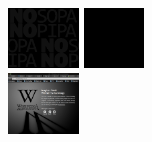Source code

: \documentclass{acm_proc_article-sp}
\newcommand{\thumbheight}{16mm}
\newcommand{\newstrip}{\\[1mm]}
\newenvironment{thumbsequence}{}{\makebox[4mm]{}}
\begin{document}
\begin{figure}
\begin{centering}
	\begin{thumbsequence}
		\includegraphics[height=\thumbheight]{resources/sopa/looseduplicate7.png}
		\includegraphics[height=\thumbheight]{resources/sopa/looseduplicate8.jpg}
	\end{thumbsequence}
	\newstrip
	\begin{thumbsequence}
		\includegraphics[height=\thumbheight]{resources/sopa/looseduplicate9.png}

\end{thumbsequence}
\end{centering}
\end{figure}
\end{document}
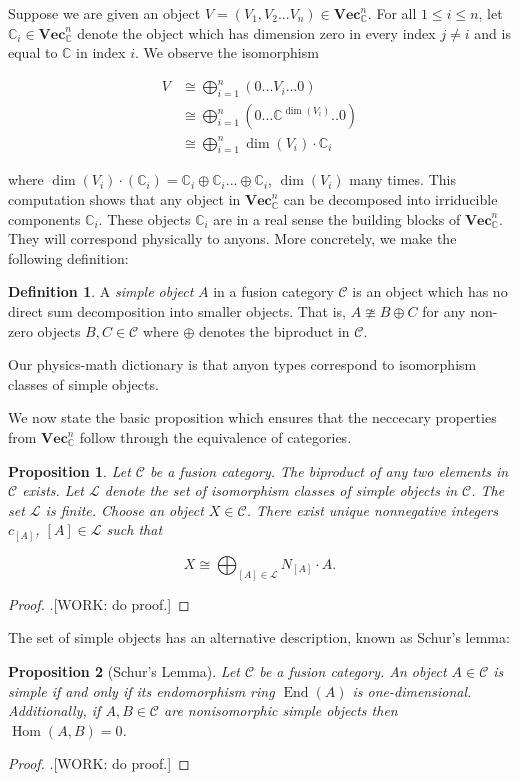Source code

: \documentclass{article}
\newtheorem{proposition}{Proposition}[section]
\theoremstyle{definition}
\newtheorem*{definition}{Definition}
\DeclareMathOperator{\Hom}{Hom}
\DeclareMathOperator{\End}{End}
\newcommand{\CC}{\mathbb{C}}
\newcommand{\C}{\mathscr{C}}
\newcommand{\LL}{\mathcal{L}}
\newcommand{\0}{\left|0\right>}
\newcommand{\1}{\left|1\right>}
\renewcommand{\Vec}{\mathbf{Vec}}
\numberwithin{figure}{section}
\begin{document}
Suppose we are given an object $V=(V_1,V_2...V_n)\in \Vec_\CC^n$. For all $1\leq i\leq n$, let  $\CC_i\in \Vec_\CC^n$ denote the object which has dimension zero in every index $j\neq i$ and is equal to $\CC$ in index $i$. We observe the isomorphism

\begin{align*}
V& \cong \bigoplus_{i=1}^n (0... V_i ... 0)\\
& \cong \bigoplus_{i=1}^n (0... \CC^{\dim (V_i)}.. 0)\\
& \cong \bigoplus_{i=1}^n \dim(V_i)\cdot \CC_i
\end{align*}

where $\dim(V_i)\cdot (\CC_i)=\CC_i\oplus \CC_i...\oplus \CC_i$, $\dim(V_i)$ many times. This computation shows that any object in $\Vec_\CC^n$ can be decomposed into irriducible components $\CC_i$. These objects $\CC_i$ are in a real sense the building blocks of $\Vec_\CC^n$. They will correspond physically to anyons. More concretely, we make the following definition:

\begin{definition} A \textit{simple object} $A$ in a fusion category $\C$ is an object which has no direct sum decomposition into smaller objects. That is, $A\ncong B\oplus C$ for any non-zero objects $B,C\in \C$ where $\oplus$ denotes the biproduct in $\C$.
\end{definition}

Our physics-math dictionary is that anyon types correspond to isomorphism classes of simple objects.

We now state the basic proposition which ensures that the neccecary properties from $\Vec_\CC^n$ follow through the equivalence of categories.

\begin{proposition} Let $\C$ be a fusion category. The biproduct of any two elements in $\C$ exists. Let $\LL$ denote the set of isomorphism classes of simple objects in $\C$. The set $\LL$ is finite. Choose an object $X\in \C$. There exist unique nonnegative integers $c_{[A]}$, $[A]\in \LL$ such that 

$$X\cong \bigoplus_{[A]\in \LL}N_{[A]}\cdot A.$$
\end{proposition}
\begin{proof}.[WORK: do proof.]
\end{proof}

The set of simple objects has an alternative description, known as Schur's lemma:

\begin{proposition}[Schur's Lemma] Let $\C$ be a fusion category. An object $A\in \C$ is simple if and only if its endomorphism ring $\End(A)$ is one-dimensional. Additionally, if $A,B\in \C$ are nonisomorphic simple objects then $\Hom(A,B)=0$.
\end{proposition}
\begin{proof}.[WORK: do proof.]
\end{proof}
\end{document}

-*-*-

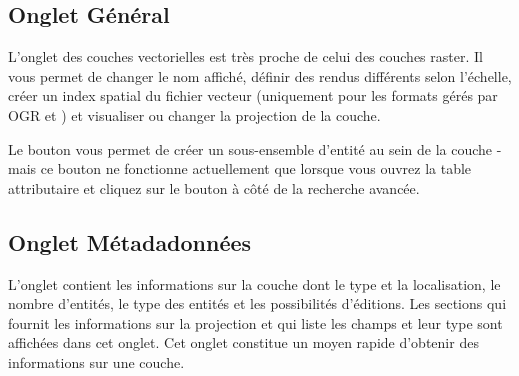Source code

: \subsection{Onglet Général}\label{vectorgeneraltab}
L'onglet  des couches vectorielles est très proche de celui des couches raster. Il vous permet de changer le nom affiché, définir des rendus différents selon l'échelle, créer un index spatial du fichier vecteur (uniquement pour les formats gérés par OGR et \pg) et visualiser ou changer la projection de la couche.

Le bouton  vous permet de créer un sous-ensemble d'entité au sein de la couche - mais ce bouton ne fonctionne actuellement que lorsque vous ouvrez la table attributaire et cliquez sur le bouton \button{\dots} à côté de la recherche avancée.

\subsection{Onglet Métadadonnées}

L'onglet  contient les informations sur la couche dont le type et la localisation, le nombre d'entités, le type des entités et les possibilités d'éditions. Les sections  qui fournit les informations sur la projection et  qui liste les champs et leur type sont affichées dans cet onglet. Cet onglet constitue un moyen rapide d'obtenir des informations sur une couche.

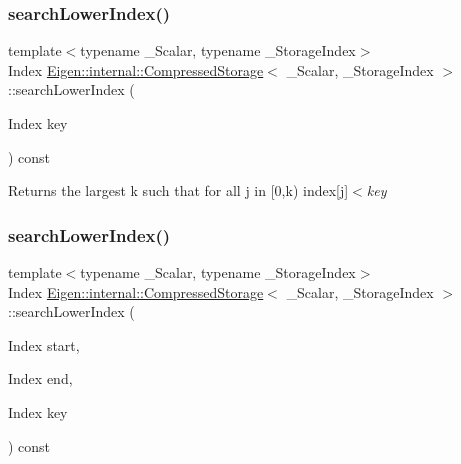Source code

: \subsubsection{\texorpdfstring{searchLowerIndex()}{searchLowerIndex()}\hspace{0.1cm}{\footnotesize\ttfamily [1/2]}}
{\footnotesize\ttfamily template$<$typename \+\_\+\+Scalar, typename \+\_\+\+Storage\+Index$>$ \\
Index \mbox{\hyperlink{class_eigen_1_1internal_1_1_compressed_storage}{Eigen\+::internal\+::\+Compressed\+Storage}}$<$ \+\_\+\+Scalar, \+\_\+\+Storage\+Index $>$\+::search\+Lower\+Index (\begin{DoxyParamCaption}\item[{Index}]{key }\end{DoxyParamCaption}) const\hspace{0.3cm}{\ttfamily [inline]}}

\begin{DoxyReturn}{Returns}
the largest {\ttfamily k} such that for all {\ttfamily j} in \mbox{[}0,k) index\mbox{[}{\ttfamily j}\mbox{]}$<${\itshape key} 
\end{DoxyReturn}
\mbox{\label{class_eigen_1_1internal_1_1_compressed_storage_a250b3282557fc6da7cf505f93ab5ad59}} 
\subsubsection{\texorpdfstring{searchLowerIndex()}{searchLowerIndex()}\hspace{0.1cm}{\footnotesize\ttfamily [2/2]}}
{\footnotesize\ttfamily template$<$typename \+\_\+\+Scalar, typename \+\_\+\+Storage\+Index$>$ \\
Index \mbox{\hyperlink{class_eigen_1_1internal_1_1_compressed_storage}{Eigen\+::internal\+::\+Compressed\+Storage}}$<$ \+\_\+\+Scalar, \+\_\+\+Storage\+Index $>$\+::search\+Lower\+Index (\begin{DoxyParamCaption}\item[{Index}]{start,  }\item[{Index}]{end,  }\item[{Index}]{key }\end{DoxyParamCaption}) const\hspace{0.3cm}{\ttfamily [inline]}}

-*-*-

Action item:
All lines carrying the word "simple" must be copied from the data above.

Output of the task:
\begin{definition} A \textit{simple object} $A$ in a fusion category $\C$ is an object which has no direct sum decomposition into smaller objects. That is, $A\ncong B\oplus C$ for any non-zero objects $B,C\in \C$ where $\oplus$ denotes the biproduct in $\C$.
Our physics-math dictionary is that anyon types correspond to isomorphism classes of simple objects.
\begin{proposition} Let $\C$ be a fusion category. The biproduct of any two elements in $\C$ exists. Let $\LL$ denote the set of isomorphism classes of simple objects in $\C$. The set $\LL$ is finite. Choose an object $X\in \C$. There exist unique nonnegative integers $c_{[A]}$, $[A]\in \LL$ such that 
The set of simple objects has an alternative description, known as Schur's lemma:
\begin{proposition}[Schur's Lemma] Let $\C$ be a fusion category. An object $A\in \C$ is simple if and only if its endomorphism ring $\End(A)$ is one-dimensional. Additionally, if $A,B\in \C$ are nonisomorphic simple objects then $\Hom(A,B)=0$.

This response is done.